Re: Emoticons (was: Root and fraction (2 new symbols))

From: Jukka K. Korpela (
Date: Sun Oct 14 2007 - 01:44:08 CDT

  • Next message: Jukka K. Korpela: "Re: Emoticons (was: Root and fraction (2 new symbols))"

    Philippe Verdy wrote:

    > I don't know why you think that emoticons and dingbats are identical.
    > They differ greatly in their usage, notably a dingbat doesnot express
    > the intention or feeling or emotion of the writer.

    Any symbol can express intentions, feelings, or emotions, and any symbol may
    appear without expressing anything like that.

    > Emoticons [are a] form of ideographic script

    I think you are trying to say that they are iconic, i.e. their shape
    resembles the thing that they are supposed to represent. For example, an
    emoticon - whether the SMILING FACE character or the two-character symbol
    :-) - is supposed to be an image of a smiling face (and thereby indirectly
    represent whatever a smiling face stands for, which is actually very
    ambiguous). Actually, the "-icon" part of the name "emoticon" describes this
    well, but the "emot-" part is more vague.

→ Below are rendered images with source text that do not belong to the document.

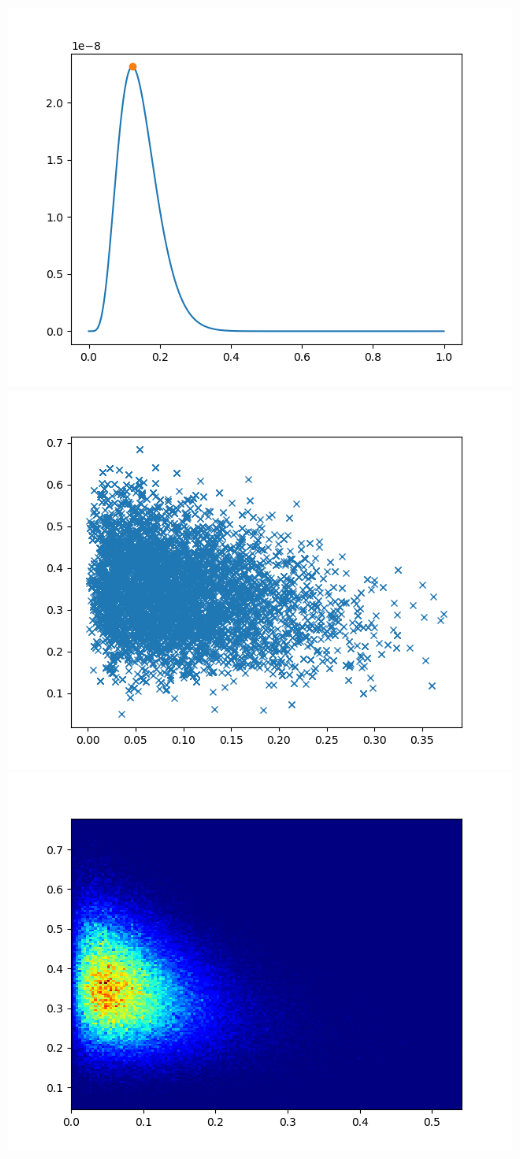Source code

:\documentclass[pt12]{article}
\begin{document}
\newpage

\begin{center}
\includegraphics[scale=0.5]{hip6.png}\\
\includegraphics[scale=0.5]{sc6.png}\\
\includegraphics[scale=0.5]{den6.png}\\
\end{center}
\end{document}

    Anyway, icons can be encoded as characters if they are used in texts. Most
    icons aren't.

    Dingbats are images that have been included into some fonts without making
    them characters, though some of them have later been encoded as characters.
    In principle, the crucial question here, too, is whether they are used in
    text (actually used in human communication, as opposite to mere ideas and

    > (much
    > more than smileys that are the most reduced forms of emoticons
    > restricted to plain-text using some form of "ASCII Art").

    I think the real history is the reverse. Emoticons were invented as "ASCII
    Art", later turned (to some extent) into small images, included into fonts,
    and even encoded as characters. The "ASCII Art" emoticons differ from their
    image or character counterparts by implying a different angle, in a very
    literal sense: you are supposed to tilt your head 45 degrees to the left or
    imagine you did that, whereas the images or glyphs stand upright.

    "ASCII Art" has become a misnomer, since here (as so often nowadays) "ASCII"
    really means "plain text", without implying any particular encoding or
    character repertoire. It would better be called "Plain Text Art" (or with
    some more neutral word in place of "Art").